## Required work
Pull out every line in the data that has the string "aFarkas" in it.

[Stored data entries]
• • • • • • •
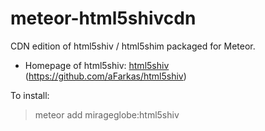 meteor-html5shivcdn
===================

CDN edition of html5shiv / html5shim packaged for Meteor.

- Homepage of html5shiv: [html5shiv][] (<https://github.com/aFarkas/html5shiv>)

To install:

> meteor add mirageglobe:html5shiv

[html5shiv]: https://github.com/aFarkas/html5shiv/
• • • • • • •
## Output of the exercise
- Homepage of html5shiv: [html5shiv][] (<https://github.com/aFarkas/html5shiv>)
[html5shiv]: https://github.com/aFarkas/html5shiv/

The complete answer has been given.